Self-reported aided benefit and satisfaction were measured with the two Chinese versions of the abbreviated profile of hearing aid benefit (APHAB) and the satisfaction with amplification in daily life (SADL) [12, 13]. The global score on the APHAB was 52 (with 100 indicating the greatest benefit) and on the SADL it was 4.29 (with 5 indicating the greatest satisfaction). Y.H. was satisfied with the VSB middle ear implant in his right ear, although the benefits were reportedly only moderate. However, these findings are not unexpected, given that the contralateral ear exhibits normal hearing ability. The patient also reported good sound quality and comfort and he accepted the appearance of the aids as was often reported in previous studies [10]. Y.H. used the VSB for approximately 4 to 5 hours per day, primarily for his part-time work and for communication at home. His ability to hear the signals from the right ear (the poor ear) reportedly improved his localization ability, despite the distorted interaural phase and time differences due to the use of a hearing device in one ear.

5. Discussion

Overall, there are many practical concerns when making clinical decisions on the selection of an appropriate implantable device for an adult with unilateral atresia. One of the most important questions to ask is the age of the patient (see Figure 1). The second question will be the types of hearing loss and thirdly it would be the etiologies of hearing loss.

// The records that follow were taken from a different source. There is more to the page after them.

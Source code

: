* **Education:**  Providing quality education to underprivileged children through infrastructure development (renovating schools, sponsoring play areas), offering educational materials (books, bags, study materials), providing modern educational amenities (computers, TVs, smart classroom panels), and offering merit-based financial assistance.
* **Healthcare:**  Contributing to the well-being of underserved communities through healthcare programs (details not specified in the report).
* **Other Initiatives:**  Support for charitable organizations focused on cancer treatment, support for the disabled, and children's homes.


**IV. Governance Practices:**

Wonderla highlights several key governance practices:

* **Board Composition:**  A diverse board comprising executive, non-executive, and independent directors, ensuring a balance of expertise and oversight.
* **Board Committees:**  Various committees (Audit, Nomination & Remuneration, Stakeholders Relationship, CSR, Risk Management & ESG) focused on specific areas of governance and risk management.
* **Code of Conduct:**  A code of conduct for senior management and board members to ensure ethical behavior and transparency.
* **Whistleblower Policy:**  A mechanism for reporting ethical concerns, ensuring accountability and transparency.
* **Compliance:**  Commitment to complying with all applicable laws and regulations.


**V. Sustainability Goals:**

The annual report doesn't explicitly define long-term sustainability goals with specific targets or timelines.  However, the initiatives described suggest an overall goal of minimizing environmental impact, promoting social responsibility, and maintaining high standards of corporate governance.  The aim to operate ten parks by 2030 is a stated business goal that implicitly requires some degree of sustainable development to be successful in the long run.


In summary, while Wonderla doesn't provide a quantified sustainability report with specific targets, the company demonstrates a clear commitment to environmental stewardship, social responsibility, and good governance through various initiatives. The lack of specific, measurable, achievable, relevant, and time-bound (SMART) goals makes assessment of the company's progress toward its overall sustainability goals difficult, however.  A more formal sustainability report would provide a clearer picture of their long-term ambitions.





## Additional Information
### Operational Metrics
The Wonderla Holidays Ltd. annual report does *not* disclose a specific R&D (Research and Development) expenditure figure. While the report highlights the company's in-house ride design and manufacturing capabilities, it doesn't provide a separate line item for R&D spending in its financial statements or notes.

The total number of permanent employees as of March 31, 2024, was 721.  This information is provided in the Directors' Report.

For microtia patient with pure conductive hearing loss, the underlying cause is likely due to malformed ossicles; then the option of VSB surgery should only be considered after radiological studies where an appropriate coupling is possible. The options of BAHA and BB do not have this constraint. However, the clinician should be aware that both the BAHA and BB provide bilateral stimulations and thus they may introduce interference to the contralateral ear. In contrast, the VSB and Carina FIHA provide a unilateral stimulation of the worse ear. Skin tract problem of BAHA must be thoroughly discussed. Also the VSB and FIHA are neither MRI-incompatible nor FDA-approved, and the potential candidates should be well informed of the risks including worsening of hearing loss and implant failure before they opt for a relatively difficult operating procedure in VSB and FIHA.

Regarding the cost, the FIHA is the most expensive in comparison with the VSB and BB. Thus, preoperative counseling of the risks and benefits of each device is important.

6. Conclusion

Despite the lack of high-level evidence about these devices, the selection of appropriate implantable hearing devices should be based on various factors, including radiological findings and patient preferences. In addition, surgical complications, whether the device is FDA-/CE-approved, and the finances should be considered. To ensure the accurate evaluation of candidacy and outcomes, the evaluation methods should be adapted to suit the type of hearing device.

Conflict of Interests

The authors declare that there is no conflict of interests regarding the publication of this paper.

Acknowledgments

The authors thank Mr. Wong Kam Hoi and Miss Milla Mak for their contributions in data collection.